October 25, 2012
The bracelet was perfect. After searching from Paris to Alsace to Tuscany, I finally found the jewelry that expressed one of the most important summers of my life.
You see I am not a collector, really. My best friend is the one who collects things. As a teen she collected crystals. Later she took a liking to charms. So whenever I would travel, I would bring her a charm from the places I had been: the Parthenon in Greece; the Eiffel Tower in Paris; the Brandenburg Gate in Berlin. Until one day her bracelet grew so heavy, her arm could no longer support it.
Infused with the need to find something similar, I looked everywhere for a new charm bracelet, but it seems as though the charm makers had gone out of business. No matter where I went, I couldn’t find any.
That is, until I reached our final destination on our week-long tour of Tuscany in a small town called Lucca. There lay two charm bracelets in the window with exactly the charms I had been searching for. The place was so tiny we had to stand still so as not to touch the walls. With an open face and a kind smile, the shop clerk was incredibly friendly. In our broken Italian we asked for a good place to eat. She called around to her friends, but none of the good places were open. She was the most, well, charming person we had met along the way!
Sometimes we find what we are looking for in the most unexpected places. If we search too hard, we may not see what we need to see. With relaxed eyes and a calm spirit, we are better able to perceive what we are meant to see.
In which ways have you been charmed lately? Life can be spell-bounding, if you let it. Open your heart and look at the world through its eyes. You may find that everything you’ve been looking for is right in front of you.
June 11, 2012
It all started with the blue dress. My daughter and her best friend begged me to take them shopping so, never being one to say no to some leisure, I carted them to the mall in Ingolstadt. Pressing some cash into her palm, I told Daughter to use it wisely. She winked. I wasn’t sure whether to be worried or laugh. I chose the latter.
As with many things in my life, the blue dress called out to me.

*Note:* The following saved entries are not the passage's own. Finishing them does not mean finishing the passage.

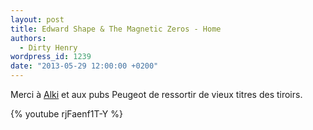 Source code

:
 ```yaml
---
layout: post
title: Edward Shape & The Magnetic Zeros - Home
authors:
  - Dirty Henry
wordpress_id: 1239
date: "2013-05-29 12:00:00 +0200"
---
```


Merci à [Alki](http://wattnow.org) et aux pubs Peugeot de ressortir de vieux
titres des tiroirs.

{% youtube rjFaenf1T-Y %}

“You must take me home with you.” I drew nearer. Was it really talking to me? Now I know textiles don’t talk, but this one was definitely saying something. I found it hard not to listen.
“But I don’t need you,” I whispered into the clothing rack. A few eyes around the store fell upon me. I tried to ignore them.
“Trust me,” the dress whispered back. “Yes, you do.”
I tried it on to be sure I wasn’t losing my mind. It gave me a hug. I could feel it. So I pulled out the cash and bought it. Full retail price.
When I got home, I took one look at my closet and realized I couldn’t possibly hang this beautiful thing next to so many drabby clothes that smacked of compromise, reason and bargain-hunting.
I started pulling out all kinds of clothing that I really couldn’t stand. Dresses my dear, fashionable sister handed down to me that never really quite fit, clothing I bought on an impulse because I thought it made sense at the time, handbags with stained interiors, and one thigh-high stocking whose pair must have gotten lost in the shuffle at some point. A question formulated in my mind.
“Do I love it?” If the answer wasn’t yes, I dumped it.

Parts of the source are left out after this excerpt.